*** INPUT DATA ***
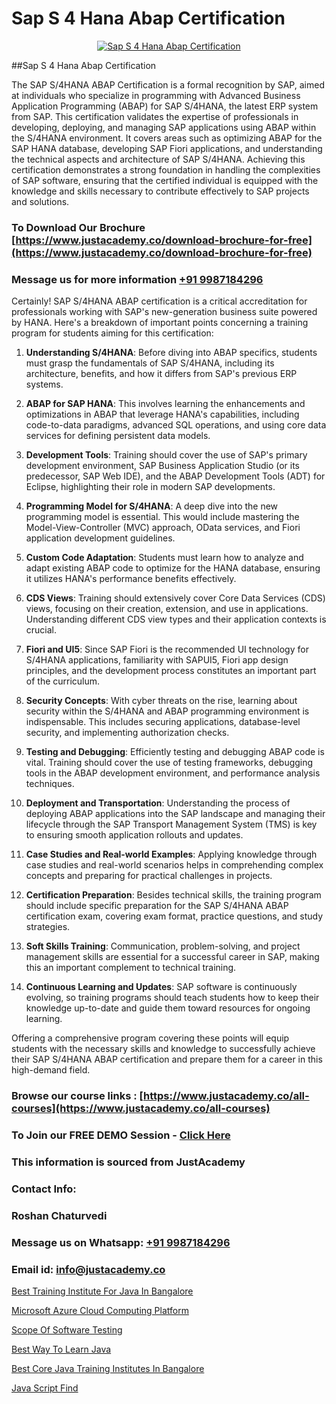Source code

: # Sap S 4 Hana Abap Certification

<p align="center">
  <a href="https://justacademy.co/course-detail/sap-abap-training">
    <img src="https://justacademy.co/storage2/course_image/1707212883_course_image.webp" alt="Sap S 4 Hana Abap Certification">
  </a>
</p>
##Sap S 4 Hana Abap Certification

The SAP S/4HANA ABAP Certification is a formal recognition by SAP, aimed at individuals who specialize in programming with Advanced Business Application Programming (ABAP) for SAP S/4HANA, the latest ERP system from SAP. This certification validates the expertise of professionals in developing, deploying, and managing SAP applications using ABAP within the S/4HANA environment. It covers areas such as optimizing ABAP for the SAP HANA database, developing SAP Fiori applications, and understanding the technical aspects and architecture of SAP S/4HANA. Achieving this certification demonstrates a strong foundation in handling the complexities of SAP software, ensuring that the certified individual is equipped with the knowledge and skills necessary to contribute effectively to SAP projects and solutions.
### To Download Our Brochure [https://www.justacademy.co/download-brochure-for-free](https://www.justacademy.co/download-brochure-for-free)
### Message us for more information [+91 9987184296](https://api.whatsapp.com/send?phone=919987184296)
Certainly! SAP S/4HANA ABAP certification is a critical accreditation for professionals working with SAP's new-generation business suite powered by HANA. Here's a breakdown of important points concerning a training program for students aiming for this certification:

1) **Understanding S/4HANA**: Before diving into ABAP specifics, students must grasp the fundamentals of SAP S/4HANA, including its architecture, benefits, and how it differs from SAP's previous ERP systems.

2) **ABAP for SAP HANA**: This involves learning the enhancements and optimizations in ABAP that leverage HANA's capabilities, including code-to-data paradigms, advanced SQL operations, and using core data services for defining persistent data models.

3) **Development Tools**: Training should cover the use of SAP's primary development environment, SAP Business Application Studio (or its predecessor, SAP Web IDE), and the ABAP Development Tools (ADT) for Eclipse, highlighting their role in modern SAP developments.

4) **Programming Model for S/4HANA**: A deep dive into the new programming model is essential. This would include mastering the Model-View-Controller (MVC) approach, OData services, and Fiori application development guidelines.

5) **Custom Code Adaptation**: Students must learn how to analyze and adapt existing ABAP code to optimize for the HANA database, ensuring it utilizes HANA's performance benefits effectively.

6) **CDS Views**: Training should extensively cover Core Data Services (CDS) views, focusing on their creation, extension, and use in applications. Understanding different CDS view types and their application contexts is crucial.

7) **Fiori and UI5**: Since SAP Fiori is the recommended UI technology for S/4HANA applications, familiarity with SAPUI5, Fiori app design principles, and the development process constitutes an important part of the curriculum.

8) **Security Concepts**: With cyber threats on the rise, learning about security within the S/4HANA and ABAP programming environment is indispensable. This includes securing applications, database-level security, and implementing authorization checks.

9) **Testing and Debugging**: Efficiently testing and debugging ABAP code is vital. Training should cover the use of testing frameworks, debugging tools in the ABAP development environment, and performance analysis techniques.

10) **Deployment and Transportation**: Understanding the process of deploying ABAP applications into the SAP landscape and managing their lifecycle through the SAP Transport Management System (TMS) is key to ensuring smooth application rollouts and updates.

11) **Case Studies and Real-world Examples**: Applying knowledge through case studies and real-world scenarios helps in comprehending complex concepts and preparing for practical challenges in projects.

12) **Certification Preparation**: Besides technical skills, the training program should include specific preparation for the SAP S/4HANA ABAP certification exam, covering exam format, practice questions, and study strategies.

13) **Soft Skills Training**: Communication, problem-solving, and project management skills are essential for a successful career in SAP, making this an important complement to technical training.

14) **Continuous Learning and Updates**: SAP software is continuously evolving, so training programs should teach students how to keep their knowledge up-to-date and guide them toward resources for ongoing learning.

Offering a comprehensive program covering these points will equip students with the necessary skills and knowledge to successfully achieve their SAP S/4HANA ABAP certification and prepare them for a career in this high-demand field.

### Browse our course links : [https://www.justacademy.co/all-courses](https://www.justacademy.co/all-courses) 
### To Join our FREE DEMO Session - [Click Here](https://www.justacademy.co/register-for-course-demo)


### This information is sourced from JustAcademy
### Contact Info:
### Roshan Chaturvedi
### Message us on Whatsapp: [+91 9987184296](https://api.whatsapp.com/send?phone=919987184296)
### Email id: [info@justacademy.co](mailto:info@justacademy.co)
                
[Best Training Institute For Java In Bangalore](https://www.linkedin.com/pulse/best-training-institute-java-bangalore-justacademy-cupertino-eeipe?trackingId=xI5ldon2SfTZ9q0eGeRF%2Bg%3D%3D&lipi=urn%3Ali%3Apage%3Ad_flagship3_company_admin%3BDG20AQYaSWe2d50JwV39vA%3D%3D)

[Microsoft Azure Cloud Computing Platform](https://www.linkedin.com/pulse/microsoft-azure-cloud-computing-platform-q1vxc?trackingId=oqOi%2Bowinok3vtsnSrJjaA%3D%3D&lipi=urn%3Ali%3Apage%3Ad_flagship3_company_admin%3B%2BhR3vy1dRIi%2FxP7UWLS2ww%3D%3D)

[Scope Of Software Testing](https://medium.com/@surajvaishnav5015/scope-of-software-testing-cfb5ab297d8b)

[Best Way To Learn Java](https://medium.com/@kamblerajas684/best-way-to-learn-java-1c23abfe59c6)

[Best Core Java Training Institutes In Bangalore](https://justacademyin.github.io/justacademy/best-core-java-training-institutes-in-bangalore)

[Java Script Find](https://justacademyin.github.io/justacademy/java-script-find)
*** End of INPUT DATA ***
*** INPUT DATA ***
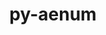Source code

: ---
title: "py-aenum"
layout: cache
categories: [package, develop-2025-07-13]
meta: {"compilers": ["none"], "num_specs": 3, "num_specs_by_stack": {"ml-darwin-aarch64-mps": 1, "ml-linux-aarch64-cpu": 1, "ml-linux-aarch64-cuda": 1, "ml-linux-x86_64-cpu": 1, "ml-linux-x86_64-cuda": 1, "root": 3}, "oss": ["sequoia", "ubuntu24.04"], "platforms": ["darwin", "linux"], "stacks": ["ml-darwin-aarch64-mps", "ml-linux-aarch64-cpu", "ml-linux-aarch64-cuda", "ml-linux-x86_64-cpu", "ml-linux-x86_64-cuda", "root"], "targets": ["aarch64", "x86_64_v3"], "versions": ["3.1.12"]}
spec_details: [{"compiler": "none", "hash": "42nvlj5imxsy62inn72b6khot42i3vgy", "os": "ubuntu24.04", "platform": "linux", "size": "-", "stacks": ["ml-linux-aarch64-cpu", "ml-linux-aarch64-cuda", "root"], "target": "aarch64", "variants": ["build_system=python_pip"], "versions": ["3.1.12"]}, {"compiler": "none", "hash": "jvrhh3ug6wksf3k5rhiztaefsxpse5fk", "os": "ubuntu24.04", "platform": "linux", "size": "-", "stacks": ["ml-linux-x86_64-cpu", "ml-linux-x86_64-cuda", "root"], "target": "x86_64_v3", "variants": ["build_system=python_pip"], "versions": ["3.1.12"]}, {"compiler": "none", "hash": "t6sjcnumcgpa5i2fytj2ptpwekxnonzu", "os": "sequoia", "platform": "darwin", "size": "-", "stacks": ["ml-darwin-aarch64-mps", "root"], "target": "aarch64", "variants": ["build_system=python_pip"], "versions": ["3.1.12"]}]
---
*** End of INPUT DATA ***
● YOUR OBJECTIVE
Take each line of the material that contains the word "information" and list it.

● ANSWER FOR THE TASK
### Message us for more information [+91 9987184296](https://api.whatsapp.com/send?phone=919987184296)
### This information is sourced from JustAcademy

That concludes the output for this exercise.